Le commissaire à la fusion examine les méthodes utilisées pour déterminer les valeurs relatives des sociétés participantes. Il apprécie leur pertinence et conclut sur le caractère équitable du rapport d’échange.
Il peut demander aux sociétés tous documents utiles et procéder aux vérifications nécessaires pour comprendre les hypothèses, les méthodes et les éventuelles difficultés particulières.
Rapport sur le rapport d’échange et rapport sur les apports
Lorsque l’opération comporte des apports en nature ou des avantages particuliers, une intervention au titre des apports peut également être requise. Il convient donc de distinguer les conclusions relatives à la rémunération des associés de celles portant sur la valeur de l’actif net apporté.
Quels sont les principaux points analysés ?
- périmètre et modalités juridiques de l’opération ;
- méthodes de valorisation des sociétés ;
- hypothèses financières et données prévisionnelles ;
- homogénéité des référentiels et des périodes ;
- sensibilité des valeurs aux hypothèses principales ;
- rapport d’échange proposé ;
- actif net apporté et augmentation de capital, lorsqu’ils doivent être vérifiés.
Documents à préparer
Projet de fusion, statuts, organigrammes, résolutions et calendrier.
Comptes, situations récentes, budgets, plans d’affaires et analyses de performance.
Rapports, modèles, méthodes, hypothèses, comparables et analyses de sensibilité.
Réconciliations, événements postérieurs, engagements hors bilan et éléments exceptionnels.
FAQ
Le commissaire à la fusion fixe-t-il le rapport d’échange ?
Non. Le rapport d’échange est proposé par les organes compétents des sociétés.

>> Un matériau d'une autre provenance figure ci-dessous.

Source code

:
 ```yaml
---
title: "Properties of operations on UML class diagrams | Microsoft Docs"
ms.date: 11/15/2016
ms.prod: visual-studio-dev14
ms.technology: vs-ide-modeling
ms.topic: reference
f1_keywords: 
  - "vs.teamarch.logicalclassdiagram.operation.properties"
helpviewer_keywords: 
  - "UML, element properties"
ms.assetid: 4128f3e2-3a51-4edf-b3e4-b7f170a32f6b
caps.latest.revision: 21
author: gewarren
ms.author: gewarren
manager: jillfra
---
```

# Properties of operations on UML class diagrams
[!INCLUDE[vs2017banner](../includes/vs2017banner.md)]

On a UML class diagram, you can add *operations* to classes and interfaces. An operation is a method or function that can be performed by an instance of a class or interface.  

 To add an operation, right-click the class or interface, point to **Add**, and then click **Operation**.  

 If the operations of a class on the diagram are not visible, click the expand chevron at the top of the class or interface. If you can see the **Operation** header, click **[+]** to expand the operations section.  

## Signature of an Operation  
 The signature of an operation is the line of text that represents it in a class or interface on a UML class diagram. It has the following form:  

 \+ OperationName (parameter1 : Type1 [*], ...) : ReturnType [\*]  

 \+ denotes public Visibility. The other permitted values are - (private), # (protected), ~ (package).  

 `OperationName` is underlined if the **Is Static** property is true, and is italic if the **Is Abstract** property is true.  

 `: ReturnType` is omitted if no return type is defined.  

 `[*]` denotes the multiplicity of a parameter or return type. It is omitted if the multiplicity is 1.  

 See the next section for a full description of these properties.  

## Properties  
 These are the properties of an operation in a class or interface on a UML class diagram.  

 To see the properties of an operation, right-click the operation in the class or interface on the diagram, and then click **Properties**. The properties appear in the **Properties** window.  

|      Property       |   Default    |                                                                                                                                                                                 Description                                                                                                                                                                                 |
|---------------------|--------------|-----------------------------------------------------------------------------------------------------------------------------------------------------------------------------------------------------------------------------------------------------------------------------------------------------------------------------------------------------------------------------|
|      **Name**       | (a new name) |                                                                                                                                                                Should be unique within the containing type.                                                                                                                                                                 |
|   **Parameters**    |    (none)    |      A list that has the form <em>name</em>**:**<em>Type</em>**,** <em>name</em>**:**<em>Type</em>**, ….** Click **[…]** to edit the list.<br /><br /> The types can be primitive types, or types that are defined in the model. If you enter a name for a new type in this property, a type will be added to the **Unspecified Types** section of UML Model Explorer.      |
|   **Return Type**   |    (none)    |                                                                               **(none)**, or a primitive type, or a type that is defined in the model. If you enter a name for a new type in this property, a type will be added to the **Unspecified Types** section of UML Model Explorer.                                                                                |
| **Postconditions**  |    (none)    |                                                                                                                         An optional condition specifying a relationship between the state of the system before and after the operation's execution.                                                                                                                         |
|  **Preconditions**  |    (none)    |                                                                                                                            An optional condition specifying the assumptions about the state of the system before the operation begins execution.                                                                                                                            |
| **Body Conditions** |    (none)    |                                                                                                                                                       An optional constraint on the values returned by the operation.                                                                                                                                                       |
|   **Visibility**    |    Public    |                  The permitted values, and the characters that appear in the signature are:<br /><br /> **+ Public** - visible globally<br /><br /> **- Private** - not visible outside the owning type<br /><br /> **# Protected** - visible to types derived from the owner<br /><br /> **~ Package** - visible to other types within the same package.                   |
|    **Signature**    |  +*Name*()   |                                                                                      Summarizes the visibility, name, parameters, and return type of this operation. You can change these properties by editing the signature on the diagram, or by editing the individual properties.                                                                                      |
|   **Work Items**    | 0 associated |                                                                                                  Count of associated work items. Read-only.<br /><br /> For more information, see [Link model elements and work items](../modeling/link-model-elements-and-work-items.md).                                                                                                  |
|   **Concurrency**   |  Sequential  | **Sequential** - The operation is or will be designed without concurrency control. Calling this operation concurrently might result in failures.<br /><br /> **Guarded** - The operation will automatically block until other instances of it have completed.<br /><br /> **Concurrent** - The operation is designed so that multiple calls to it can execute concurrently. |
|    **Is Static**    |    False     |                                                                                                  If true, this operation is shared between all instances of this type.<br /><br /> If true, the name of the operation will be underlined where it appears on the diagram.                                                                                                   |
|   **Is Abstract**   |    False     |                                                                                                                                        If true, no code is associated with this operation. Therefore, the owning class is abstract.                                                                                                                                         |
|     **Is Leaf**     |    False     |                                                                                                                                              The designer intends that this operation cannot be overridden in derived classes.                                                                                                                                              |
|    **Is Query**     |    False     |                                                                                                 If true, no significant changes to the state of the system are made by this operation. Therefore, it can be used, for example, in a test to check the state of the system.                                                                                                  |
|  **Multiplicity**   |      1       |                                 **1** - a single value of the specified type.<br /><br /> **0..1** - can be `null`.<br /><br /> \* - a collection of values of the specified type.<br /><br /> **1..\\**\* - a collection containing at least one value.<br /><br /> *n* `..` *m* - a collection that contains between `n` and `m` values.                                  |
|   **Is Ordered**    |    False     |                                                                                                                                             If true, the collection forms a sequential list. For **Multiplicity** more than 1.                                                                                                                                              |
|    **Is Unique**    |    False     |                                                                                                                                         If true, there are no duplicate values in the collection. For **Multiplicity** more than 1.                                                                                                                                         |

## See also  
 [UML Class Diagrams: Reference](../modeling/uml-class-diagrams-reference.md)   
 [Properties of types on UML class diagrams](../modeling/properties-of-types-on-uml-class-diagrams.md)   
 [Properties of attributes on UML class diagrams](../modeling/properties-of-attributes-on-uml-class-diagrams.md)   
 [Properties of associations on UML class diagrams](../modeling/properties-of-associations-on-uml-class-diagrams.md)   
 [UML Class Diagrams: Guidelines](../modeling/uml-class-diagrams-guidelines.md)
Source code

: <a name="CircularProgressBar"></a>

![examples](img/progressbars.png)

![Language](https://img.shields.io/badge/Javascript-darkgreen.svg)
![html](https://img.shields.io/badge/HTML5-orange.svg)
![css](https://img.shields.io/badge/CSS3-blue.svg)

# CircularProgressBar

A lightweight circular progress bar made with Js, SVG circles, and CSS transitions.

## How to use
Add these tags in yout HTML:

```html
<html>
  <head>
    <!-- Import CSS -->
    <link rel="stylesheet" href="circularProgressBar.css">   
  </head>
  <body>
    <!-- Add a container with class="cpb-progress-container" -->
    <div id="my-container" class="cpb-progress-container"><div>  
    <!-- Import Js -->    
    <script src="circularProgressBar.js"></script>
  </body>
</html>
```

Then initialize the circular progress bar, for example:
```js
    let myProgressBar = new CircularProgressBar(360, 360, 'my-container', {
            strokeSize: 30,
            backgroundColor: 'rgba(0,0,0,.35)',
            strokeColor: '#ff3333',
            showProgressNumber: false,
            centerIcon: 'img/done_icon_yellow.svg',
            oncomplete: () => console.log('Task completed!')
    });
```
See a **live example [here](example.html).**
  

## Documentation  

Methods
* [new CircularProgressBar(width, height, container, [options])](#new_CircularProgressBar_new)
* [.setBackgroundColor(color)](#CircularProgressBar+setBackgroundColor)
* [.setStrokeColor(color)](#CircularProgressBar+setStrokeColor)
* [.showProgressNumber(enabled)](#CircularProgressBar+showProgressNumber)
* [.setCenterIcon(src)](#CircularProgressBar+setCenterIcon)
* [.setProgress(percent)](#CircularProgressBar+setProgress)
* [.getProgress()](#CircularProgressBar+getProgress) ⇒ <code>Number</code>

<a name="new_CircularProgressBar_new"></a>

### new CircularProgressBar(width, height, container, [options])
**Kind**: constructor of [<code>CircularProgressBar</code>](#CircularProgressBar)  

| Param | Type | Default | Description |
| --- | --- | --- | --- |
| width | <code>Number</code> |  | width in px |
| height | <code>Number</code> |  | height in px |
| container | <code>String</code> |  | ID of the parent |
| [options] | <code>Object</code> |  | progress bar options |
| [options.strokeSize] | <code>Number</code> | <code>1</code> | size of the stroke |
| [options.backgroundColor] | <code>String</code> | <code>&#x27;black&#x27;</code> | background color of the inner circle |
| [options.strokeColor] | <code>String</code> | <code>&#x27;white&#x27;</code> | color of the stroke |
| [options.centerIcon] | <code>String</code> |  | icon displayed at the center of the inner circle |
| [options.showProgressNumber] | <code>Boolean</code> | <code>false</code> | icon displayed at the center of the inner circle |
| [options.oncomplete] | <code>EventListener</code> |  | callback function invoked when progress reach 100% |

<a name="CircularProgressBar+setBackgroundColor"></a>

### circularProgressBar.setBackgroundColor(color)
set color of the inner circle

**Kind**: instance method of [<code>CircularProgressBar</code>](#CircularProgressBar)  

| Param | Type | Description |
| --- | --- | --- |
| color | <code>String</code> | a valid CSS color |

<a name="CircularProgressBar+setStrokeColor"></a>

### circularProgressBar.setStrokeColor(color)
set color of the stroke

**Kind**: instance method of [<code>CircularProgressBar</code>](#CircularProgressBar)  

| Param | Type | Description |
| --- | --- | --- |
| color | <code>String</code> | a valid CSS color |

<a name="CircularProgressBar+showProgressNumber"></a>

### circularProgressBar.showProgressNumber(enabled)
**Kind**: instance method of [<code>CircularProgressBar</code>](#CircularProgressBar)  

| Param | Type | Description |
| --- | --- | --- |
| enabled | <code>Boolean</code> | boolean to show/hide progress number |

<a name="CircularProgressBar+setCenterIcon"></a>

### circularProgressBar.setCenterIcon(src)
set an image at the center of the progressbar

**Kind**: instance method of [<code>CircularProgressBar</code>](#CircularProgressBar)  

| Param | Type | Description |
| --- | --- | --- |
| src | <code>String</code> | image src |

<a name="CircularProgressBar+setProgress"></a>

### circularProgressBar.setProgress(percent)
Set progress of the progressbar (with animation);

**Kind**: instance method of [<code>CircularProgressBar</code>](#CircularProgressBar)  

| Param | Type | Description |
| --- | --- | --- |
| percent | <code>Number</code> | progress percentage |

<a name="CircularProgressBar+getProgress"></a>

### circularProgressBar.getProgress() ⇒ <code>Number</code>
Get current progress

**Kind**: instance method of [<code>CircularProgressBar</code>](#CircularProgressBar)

Le commissaire apprécie son caractère équitable.
Peut-il y avoir un seul commissaire pour toutes les sociétés ?
Les textes permettent, dans certaines configurations, la désignation d’un commissaire commun selon la procédure applicable à l’opération.
Combien de temps prévoir ?
Une fusion exige généralement davantage d’anticipation qu’un apport simple, notamment en raison de la documentation financière, des valorisations et du calendrier juridique.